Na época da fundação do PT, o
outro homem forte da gestão Lula, Antonio Palocci Filho (Fazenda), ainda militava na organização de esquerda Libelu, que, aliás,
se opunha à criação do partido.
Palocci entrou no PT em 1981, levado por sua mãe, Antonia. Elegeu-se em 1989 para a Câmara de
Ribeirão Preto e só entrou no núcleo dirigente do PT, de fato, em
2002, quando foi convidado por
Lula para a coordenação do programa de governo de sua campanha, substituindo o prefeito de
Santo André, Celso Daniel, assassinado em janeiro daquele ano.
Membro da nova elite petista,
Palocci é o paladino de um novo
discurso na área econômica.
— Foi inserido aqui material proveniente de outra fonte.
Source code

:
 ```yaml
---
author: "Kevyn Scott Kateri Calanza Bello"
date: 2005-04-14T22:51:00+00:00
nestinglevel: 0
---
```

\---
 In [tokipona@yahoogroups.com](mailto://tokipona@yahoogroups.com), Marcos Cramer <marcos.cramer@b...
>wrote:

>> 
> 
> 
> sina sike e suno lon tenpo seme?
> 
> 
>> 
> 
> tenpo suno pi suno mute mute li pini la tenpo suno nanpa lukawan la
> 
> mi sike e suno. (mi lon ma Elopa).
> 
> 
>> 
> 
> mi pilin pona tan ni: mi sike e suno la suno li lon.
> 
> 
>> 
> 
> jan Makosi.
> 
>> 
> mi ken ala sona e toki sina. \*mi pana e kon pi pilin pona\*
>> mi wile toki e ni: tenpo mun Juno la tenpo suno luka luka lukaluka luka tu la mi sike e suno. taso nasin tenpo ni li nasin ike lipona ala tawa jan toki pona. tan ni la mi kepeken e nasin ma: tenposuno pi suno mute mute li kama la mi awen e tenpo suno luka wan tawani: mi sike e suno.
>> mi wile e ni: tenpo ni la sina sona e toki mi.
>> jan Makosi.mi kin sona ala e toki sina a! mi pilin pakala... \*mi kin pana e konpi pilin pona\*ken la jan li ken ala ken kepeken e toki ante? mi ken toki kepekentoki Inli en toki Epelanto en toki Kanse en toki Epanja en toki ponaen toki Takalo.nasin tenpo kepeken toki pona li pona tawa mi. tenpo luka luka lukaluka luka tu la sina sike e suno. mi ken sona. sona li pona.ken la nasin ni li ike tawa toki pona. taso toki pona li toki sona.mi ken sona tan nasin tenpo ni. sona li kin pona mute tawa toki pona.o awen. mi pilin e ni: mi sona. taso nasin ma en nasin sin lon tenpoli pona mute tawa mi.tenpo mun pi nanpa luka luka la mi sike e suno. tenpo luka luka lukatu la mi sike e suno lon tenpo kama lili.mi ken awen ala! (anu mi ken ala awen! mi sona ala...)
Em
1981, manifesto aprovado pela legenda dizia: "O PT apóia efetivamente [...] as lutas dos movimentos populares contra a política recessiva do regime e sua manifestação mais sentida pelos trabalhadores: o desemprego".
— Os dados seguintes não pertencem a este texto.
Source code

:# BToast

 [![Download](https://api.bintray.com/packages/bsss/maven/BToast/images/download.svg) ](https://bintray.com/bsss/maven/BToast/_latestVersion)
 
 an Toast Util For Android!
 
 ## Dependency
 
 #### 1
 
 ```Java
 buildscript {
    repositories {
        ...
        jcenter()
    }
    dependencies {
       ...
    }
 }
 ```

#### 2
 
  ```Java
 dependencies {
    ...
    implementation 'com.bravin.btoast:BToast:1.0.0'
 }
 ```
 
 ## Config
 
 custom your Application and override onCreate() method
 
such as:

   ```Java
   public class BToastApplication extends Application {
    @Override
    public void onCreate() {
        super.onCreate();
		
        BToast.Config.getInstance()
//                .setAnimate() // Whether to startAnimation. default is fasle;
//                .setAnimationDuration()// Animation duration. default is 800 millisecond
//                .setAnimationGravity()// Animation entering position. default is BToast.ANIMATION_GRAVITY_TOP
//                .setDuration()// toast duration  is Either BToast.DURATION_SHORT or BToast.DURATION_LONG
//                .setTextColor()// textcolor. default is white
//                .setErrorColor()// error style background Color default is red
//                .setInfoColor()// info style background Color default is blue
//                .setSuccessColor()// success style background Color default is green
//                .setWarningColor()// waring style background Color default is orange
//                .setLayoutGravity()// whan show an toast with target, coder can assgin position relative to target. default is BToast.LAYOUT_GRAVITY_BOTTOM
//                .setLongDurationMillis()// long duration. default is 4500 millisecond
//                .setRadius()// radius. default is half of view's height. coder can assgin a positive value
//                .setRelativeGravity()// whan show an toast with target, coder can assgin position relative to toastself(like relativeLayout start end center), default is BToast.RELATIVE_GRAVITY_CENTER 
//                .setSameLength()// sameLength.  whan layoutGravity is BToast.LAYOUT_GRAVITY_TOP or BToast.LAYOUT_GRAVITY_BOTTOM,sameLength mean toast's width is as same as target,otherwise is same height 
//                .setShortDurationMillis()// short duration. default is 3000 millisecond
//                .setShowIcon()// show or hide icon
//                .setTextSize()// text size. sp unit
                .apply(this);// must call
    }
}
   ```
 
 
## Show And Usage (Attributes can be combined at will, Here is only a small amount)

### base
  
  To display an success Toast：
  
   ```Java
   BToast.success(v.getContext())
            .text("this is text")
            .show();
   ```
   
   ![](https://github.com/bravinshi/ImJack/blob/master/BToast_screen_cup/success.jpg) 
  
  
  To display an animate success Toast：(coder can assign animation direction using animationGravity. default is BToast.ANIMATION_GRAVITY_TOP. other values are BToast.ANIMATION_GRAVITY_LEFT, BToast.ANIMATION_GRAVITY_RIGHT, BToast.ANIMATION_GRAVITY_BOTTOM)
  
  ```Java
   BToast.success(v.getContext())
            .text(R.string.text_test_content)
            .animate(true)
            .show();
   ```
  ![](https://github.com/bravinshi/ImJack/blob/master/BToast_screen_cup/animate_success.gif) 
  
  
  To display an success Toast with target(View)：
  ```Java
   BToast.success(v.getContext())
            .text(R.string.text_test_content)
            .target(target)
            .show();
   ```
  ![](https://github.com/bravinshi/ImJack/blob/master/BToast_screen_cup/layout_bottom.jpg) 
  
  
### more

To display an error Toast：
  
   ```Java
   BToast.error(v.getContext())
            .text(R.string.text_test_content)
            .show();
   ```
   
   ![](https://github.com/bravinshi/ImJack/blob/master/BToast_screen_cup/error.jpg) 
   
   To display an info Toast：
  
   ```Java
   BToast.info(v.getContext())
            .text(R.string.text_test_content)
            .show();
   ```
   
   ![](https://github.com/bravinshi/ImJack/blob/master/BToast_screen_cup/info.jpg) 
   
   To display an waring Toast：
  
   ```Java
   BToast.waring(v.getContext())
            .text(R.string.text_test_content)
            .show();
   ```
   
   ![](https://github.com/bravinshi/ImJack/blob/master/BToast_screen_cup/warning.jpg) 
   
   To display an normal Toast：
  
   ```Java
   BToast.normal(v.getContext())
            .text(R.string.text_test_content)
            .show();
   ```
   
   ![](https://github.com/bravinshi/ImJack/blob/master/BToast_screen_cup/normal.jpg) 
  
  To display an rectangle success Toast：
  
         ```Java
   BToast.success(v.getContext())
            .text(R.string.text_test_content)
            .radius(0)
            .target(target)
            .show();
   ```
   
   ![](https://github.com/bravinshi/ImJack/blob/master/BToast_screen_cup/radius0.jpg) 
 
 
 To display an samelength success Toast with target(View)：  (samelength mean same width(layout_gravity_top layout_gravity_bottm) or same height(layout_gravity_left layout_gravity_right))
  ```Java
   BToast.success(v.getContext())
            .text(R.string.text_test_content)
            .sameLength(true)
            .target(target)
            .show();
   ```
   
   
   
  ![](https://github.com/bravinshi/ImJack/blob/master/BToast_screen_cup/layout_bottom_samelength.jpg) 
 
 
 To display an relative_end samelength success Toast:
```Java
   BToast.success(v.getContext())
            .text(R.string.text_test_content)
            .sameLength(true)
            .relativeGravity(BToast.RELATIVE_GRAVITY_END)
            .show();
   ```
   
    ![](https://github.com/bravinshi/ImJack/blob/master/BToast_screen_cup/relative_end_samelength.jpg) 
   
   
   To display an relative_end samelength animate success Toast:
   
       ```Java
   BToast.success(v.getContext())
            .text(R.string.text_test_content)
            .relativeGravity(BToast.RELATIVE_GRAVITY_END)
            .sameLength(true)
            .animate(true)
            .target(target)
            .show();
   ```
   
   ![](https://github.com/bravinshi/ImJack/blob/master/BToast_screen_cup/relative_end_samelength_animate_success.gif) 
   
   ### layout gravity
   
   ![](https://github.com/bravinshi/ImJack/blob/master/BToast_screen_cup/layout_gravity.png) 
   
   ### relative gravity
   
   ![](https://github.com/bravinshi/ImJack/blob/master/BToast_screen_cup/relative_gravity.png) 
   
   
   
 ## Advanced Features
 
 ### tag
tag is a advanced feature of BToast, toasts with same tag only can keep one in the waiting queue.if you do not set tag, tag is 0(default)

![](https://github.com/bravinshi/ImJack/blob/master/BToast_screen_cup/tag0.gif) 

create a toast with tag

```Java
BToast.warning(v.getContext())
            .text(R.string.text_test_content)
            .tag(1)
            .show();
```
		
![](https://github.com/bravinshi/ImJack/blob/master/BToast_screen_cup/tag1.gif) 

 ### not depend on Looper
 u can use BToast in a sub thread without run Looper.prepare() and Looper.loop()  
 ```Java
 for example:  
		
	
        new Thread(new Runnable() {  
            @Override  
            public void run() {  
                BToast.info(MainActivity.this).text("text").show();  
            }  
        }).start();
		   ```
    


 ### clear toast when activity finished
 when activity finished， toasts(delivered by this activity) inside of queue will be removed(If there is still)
Em 2003, sob uma política fiscal
apertada, o Brasil de Lula, Dirceu
e Palocci cresceu 0,4% (estimativa
extra-oficial) e o desemprego
atingiu 20%, segundo o Dieese
(Departamento Intersindical de
Estudos Sócio-Econômicos).
Na opinião do cientista político
David Fleischer, da UnB (Universidade de Brasília), "a nova elite
do PT não foi recrutada pela ideologia". Segundo ele, o que mais
contou na ascensão dentro da sigla foi o pragmatismo. "Os nomes
que eram referências do PT não estavam preparados
para atuar da maneira pragmática
como o poder exige. Por isso, foram
se afastando",
afirma o cientista
político.
O deputado federal Devanir Ribeiro (PT-SP),
amigo de Lula e
um dos poucos
sindicalistas que
fundaram o partido e hoje se mantêm no círculo do
poder, defende as
transformações
pelas quais a legenda passou.
"Abrimos a nossa cabeça, temos
os mesmos ideais, mas aprendemos muito com as mudanças do
mundo."
José Genoino (SP), atual presidente nacional do partido, costuma referir-se à nova fase com
uma frase de efeito: "O PT mudou, mas não mudou de lado".
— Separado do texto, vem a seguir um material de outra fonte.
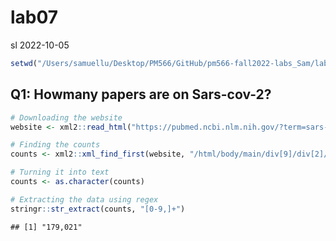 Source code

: lab07
================
sl
2022-10-05

``` r
setwd("/Users/samuellu/Desktop/PM566/GitHub/pm566-fall2022-labs_Sam/lab07/")
```

## Q1: Howmany papers are on Sars-cov-2?

``` r
# Downloading the website
website <- xml2::read_html("https://pubmed.ncbi.nlm.nih.gov/?term=sars-cov-2")

# Finding the counts
counts <- xml2::xml_find_first(website, "/html/body/main/div[9]/div[2]/div[2]/div[1]/div[1]")

# Turning it into text
counts <- as.character(counts)

# Extracting the data using regex
stringr::str_extract(counts, "[0-9,]+")
```

    ## [1] "179,021"
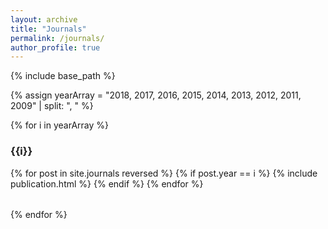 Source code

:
 ```yaml
---
layout: archive
title: "Journals"
permalink: /journals/
author_profile: true
---
```


<!-- {% if site.author.googlescholar %}
  You can also find my articles on <u><a href="{{author.googlescholar}}">my Google Scholar profile</a>.</u>
{% endif %} -->

{% include base_path %}

{% assign yearArray = "2018, 2017, 2016, 2015, 2014, 2013, 2012, 2011, 2009" | split: ", " %}

{% for i in yearArray %}
### {{i}}
<table>
{% for post in site.journals reversed %}
  {% if post.year == i %}
  <tr>{% include publication.html %}</tr>
  {% endif %}
{% endfor %}
</table>
{% endfor %}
O ex-deputado Eduardo Jorge e
o sociólogo Chico de Oliveira possuem outra opinião: "Acho que o
PT foi, é e será nos próximos anos
um importante partido político
para o bem e para o mal do Brasil.
Porém, ao contrário de tempos
anteriores, quando era permeável
à luta de idéias, hoje é controlado
pelo poder econômico, de origem
capitalista, sindical ou de máquinas administrativas. O holerite está destruindo a utopia, está derrotando a esperança", afirmou Jorge na sua carta de despedida da legenda, no ano
passado.
"Na direção do
PT há membros
absolutamente
pragmáticos. As
pessoas que eles
consideram que
têm pensamentos
utópicos acabam
sendo afastadas.
O Tarso Genro
[novo ministro da
Educação de Lula], por exemplo,
disse uma vez que
eu era "quase metafísico'", afirma
Oliveira.
O projeto de poder do PT ficou
explícito em seu
documento de registro na Justiça,
lá em 1980: "O PT
pretende chegar ao governo e à
direção do Estado". Segundo
Fleischer, foi justamente essa meta que fez crescer o pragmatismo
na legenda, com alianças ao centro e à direita, como o PL e o PTB e
até mesmo setores do PFL.
"O partido tem um projeto de
poder. O pragmatismo permite
certas alianças e posturas que
possibilitam o aumento da base
partidária em todo o país."
Os números reforçam a tese.
Em 1980, o PT tinha 26.154 filiados. Hoje, tem 596.336 e administra 201 cidades e quatro Estados.
Nas eleições municipais deste
ano, pretende pelo menos triplicar o número de municípios. Sinal de que o projeto de poder ainda não foi concluído.